Research Paper Undergraduate 558 words

Microsoft and Their Legal Battles With Free and Open Source

Last reviewed: June 4, 2012 ~3 min read

Microsoft and Their Legal Battles with Free and Open Source (FOSS)

Microsoft has always vigorously protected its patents and sought out legal defense against competing technologies and businesses that threatened its core business model. In 2006, Microsoft mounted a comprehensive and well-orchestrated attack on open software, alleging that 235 of their core patents had been infringed on and they were due damages from Novell and several other publishers of open source operating systems. Microsoft believed they would have a quick and decisive victory over the Free and Open Source (FOSS) community, establishing a very defensible legal precedent and being able to create a long-term barrier to their impact on the Microsoft business model (McGhee, 2007). This did not occur however, and at the close of 2006, Microsoft and Novell brokered an agreement that saved each millions of dollars in legal fees. What Microsoft had meant as an inhibitor to the market actually turned into a strong catalyst of growth for the FOSS community. Developers and distributors of FOSS operating systems and applications rallied around the decision and sought to make their standard pervasive throughout corporate America (Miller, Voas, Costello, 2010). FOSS, which had initially been viewed as not as secure or reliable as Microsoft proprietary software, chose as an industry to concentrate on the key criterion that corporate purchasers cared most about.
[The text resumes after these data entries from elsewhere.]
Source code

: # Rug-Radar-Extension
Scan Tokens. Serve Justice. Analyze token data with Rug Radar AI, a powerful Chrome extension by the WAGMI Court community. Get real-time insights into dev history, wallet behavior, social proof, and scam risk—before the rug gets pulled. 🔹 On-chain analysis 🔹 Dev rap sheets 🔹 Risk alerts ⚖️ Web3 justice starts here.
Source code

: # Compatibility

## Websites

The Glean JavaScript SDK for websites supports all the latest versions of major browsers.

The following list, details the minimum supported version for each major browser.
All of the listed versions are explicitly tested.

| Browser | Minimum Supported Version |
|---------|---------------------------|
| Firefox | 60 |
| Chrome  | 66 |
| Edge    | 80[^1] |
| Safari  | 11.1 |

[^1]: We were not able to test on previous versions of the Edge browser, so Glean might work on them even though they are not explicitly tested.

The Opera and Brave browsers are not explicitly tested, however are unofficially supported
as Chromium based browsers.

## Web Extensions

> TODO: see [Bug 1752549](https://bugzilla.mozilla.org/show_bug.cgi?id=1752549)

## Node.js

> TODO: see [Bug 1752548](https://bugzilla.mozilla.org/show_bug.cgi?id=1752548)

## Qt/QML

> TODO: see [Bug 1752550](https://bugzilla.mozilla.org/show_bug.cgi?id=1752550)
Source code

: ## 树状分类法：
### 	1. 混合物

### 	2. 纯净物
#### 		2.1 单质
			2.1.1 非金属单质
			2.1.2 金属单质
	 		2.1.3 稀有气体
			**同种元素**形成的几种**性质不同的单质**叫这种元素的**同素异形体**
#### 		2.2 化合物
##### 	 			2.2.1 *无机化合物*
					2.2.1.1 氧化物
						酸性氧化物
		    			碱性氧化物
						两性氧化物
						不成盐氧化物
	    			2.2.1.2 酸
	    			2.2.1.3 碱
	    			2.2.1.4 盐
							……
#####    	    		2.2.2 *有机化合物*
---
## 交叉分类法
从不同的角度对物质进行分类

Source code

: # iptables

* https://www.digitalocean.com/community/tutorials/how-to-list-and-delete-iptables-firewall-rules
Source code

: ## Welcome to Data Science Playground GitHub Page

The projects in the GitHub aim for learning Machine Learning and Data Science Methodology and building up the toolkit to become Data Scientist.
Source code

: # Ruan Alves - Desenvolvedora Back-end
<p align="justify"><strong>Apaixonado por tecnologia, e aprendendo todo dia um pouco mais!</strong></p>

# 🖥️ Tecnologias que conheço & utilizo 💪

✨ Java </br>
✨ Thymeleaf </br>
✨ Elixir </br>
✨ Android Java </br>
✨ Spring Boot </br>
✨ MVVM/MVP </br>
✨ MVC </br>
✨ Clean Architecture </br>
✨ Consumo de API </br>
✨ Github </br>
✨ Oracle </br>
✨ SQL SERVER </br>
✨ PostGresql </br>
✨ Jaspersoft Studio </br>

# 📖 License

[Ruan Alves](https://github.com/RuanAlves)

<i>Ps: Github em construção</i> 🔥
This included heavy investments in auditability, security, stability and fault tolerance, in addition to application scalability (McGhee, 2007). This strategy worked and led to the development of FOSS as the new standard in many enterprises.

Analyzing the Proliferation of FOSS

When Microsoft began its legal assault on FOSS many industry and financial analysts predicted its demise and eventual re-licensing under the Microsoft brand (McGhee, 2007). Ironically the FOSS community took this as a call to action and invested heavily in security, scalability and stability, and as a result operating systems based on this standard dominate enterprise Web servers for website hosting and blogging incouding the Facebook and Wordpress platforms (Miller, Voas, Costello, 2010). The Total Cost of Ownership (TCO), which is a key determinant of economic value gained from IT investments, is heavily favoring FOSS today given the complex, costly and often confusing models that Microsoft uses to price their products (Miller, Voas, Costello, 2010). FOSS is winning because they made a superior server operating system while drastically reducing the complexity of licensing, in addition to creating a stable platform to operating enterprises on (Wormser, 2010).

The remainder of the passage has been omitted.